Your objective: Here is a block of entries. Write out its lines exactly, from the first through the one containing "in single strains.".

[Data items]
>>>

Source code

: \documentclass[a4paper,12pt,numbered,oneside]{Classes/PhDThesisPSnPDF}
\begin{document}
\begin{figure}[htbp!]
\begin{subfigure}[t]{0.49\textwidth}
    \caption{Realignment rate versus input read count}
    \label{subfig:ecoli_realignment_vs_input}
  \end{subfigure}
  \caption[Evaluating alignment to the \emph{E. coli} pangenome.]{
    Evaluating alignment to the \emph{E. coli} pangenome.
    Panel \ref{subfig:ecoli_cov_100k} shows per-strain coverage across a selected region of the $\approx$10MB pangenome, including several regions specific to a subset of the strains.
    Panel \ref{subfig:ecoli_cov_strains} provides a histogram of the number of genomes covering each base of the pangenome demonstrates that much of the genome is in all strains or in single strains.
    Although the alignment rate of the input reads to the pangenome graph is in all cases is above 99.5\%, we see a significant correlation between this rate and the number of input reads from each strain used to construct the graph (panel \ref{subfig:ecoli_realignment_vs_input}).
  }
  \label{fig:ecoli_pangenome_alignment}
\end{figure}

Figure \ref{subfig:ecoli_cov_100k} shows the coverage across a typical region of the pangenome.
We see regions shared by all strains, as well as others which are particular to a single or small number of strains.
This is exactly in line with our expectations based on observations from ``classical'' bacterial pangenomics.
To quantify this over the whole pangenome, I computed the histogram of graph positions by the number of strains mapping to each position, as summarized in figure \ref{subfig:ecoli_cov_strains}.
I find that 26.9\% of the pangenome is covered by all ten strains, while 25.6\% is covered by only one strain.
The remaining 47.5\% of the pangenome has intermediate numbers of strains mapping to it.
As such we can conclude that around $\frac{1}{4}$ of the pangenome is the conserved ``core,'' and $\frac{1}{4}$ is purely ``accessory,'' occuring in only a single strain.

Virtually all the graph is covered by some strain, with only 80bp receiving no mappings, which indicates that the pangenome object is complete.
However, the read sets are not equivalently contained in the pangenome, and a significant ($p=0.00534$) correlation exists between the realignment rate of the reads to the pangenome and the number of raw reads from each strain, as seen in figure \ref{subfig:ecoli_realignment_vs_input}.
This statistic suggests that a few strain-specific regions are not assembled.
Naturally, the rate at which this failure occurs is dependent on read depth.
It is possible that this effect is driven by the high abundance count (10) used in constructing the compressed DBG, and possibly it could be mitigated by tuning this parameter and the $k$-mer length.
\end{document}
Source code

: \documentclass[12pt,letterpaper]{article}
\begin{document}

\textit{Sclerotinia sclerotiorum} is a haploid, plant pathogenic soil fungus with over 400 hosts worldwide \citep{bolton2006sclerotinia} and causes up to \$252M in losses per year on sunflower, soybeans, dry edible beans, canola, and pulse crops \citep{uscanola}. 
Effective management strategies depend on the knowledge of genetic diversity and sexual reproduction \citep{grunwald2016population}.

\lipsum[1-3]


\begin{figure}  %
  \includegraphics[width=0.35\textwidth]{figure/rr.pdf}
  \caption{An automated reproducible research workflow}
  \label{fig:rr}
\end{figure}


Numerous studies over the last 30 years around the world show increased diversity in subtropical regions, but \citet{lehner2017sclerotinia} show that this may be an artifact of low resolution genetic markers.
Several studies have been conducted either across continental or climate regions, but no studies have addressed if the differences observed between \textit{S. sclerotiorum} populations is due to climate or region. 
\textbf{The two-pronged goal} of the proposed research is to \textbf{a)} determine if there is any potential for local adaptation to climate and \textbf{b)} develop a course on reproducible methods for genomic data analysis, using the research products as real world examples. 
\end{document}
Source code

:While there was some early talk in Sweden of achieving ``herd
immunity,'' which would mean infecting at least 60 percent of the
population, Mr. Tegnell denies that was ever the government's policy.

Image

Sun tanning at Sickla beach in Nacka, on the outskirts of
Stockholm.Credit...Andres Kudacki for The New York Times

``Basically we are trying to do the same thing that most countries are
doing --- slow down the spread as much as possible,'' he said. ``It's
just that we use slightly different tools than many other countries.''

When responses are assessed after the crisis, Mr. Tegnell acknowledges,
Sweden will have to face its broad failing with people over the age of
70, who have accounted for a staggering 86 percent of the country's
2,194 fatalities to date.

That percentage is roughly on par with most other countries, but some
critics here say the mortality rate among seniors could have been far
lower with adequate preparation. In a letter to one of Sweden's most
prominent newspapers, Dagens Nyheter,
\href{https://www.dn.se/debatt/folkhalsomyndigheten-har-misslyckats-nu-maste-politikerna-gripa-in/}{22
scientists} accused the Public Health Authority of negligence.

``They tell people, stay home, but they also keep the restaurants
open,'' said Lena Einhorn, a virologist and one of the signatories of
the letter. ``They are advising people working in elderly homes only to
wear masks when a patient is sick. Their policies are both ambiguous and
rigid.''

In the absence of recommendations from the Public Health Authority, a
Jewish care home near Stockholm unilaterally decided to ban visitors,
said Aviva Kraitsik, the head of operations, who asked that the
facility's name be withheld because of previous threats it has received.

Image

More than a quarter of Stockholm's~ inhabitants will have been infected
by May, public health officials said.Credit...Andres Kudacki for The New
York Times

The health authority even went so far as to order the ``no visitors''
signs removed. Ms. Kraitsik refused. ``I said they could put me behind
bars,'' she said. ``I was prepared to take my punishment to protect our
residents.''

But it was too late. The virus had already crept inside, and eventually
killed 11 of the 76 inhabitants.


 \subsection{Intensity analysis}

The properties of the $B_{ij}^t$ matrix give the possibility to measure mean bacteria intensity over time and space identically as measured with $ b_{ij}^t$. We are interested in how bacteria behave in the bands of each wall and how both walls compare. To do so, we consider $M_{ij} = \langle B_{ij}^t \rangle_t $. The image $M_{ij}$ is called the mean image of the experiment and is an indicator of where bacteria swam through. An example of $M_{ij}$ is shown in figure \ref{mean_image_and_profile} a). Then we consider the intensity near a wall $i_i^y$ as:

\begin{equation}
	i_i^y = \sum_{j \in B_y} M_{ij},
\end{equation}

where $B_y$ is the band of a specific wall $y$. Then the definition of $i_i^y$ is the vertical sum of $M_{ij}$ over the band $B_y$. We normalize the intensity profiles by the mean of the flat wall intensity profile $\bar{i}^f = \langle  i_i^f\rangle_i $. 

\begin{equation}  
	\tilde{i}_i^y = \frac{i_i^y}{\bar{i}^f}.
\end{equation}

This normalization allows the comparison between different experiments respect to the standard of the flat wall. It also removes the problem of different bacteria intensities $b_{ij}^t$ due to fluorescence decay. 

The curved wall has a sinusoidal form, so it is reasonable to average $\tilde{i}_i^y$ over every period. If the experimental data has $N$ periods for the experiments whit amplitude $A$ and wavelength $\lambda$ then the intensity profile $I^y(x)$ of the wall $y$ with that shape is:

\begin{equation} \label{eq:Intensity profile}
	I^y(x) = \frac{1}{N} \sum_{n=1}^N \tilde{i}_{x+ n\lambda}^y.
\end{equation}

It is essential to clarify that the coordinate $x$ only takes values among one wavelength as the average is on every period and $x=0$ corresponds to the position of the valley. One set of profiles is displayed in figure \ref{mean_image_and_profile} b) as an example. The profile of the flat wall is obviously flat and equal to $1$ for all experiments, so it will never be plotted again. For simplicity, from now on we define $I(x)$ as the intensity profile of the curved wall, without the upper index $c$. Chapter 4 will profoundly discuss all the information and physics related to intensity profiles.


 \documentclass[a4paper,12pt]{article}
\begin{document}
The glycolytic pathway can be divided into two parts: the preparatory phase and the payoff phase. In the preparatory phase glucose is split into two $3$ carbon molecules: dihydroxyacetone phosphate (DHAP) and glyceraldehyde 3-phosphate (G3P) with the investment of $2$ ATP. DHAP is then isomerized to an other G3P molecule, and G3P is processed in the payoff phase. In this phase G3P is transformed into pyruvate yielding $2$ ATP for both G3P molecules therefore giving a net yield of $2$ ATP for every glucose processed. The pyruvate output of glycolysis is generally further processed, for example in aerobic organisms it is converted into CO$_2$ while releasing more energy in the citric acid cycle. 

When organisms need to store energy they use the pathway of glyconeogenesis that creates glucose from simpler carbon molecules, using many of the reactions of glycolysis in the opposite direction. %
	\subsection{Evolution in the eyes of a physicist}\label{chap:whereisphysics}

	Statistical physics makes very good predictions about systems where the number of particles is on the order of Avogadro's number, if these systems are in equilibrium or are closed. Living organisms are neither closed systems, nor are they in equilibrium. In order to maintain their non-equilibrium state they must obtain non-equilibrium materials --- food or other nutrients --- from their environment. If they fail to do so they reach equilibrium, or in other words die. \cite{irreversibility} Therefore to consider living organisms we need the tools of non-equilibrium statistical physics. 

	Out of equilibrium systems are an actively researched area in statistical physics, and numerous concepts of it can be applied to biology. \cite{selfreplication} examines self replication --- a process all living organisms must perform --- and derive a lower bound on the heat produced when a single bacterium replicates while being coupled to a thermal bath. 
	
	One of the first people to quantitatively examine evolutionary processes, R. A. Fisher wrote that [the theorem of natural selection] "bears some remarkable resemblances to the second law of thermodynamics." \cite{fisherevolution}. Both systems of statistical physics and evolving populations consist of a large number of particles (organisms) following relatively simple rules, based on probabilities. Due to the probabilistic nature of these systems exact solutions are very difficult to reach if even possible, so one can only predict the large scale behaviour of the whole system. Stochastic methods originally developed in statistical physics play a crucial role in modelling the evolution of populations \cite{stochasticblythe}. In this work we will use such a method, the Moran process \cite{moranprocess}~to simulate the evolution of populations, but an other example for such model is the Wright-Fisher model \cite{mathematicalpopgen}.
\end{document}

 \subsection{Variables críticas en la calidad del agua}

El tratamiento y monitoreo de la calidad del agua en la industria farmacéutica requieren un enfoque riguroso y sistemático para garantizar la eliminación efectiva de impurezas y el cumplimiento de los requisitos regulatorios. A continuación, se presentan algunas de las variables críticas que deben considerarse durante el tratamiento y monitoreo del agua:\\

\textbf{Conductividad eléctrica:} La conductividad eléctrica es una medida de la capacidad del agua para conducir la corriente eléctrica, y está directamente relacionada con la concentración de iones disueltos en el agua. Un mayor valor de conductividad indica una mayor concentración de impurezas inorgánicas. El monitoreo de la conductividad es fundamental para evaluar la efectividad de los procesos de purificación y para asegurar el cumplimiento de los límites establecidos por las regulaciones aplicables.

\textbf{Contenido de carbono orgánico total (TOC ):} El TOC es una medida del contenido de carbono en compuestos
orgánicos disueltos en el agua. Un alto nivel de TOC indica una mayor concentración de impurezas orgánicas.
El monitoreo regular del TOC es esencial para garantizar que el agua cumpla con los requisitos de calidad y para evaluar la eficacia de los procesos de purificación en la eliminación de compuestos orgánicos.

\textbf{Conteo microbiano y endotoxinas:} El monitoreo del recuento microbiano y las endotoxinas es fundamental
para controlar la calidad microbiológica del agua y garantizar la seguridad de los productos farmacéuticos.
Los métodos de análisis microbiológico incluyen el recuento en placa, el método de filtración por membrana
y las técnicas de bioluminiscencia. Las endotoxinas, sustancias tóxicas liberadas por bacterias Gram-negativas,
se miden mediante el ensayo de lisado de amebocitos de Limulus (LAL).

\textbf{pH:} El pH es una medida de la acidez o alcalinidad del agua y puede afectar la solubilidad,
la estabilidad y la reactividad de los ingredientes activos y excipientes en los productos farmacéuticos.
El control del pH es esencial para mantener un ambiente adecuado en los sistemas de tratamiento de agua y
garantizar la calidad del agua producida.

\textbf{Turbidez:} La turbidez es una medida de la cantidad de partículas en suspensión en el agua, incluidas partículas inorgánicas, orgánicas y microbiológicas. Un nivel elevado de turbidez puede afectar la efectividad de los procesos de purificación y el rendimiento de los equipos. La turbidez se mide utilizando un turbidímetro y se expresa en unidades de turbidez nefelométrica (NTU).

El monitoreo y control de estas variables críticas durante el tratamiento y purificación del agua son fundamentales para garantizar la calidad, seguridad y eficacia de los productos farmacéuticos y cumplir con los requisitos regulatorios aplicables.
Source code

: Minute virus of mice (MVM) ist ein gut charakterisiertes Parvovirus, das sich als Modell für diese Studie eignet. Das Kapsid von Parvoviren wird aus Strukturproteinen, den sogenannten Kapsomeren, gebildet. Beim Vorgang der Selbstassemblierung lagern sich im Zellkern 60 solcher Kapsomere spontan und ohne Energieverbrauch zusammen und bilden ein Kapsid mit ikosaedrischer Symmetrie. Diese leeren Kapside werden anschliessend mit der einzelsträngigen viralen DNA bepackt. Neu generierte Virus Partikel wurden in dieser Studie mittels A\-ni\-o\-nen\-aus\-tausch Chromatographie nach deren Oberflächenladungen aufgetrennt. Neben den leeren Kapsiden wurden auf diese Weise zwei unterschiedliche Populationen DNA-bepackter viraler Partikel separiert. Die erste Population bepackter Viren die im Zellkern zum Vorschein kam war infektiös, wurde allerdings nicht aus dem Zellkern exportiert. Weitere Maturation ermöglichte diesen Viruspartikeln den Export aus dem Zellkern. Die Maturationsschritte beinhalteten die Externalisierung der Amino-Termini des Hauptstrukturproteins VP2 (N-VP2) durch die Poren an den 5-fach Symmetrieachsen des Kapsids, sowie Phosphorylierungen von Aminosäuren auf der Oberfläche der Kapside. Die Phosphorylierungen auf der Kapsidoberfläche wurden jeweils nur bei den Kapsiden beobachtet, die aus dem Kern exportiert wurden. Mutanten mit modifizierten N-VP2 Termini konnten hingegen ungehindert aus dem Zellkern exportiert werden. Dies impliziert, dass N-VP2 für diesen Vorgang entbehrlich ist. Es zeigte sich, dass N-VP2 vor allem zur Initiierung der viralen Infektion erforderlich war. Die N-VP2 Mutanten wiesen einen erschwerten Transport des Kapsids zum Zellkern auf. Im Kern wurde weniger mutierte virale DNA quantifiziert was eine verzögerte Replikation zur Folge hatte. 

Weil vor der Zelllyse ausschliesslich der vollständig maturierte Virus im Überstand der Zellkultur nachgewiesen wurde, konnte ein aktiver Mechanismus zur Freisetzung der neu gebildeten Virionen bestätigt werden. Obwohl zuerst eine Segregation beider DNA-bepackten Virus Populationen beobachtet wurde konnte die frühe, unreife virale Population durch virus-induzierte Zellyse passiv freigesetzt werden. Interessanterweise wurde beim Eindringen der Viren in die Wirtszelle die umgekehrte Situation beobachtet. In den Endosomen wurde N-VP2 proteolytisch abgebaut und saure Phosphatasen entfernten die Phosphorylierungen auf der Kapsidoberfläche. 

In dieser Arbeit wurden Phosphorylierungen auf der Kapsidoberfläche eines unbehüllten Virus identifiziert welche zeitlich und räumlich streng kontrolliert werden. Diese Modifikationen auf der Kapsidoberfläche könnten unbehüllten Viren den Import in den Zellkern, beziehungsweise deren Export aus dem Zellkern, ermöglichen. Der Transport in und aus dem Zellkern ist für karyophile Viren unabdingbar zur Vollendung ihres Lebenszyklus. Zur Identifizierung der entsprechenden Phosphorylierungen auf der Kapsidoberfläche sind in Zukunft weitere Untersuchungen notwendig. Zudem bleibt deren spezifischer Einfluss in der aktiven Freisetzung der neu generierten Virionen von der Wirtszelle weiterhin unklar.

<<<

Answer box:
Source code

: \documentclass[a4paper,12pt,numbered,oneside]{Classes/PhDThesisPSnPDF}
\begin{document}
\begin{figure}[htbp!]
\begin{subfigure}[t]{0.49\textwidth}
    \caption{Realignment rate versus input read count}
    \label{subfig:ecoli_realignment_vs_input}
  \end{subfigure}
  \caption[Evaluating alignment to the \emph{E. coli} pangenome.]{
    Evaluating alignment to the \emph{E. coli} pangenome.
    Panel \ref{subfig:ecoli_cov_100k} shows per-strain coverage across a selected region of the $\approx$10MB pangenome, including several regions specific to a subset of the strains.
    Panel \ref{subfig:ecoli_cov_strains} provides a histogram of the number of genomes covering each base of the pangenome demonstrates that much of the genome is in all strains or in single strains.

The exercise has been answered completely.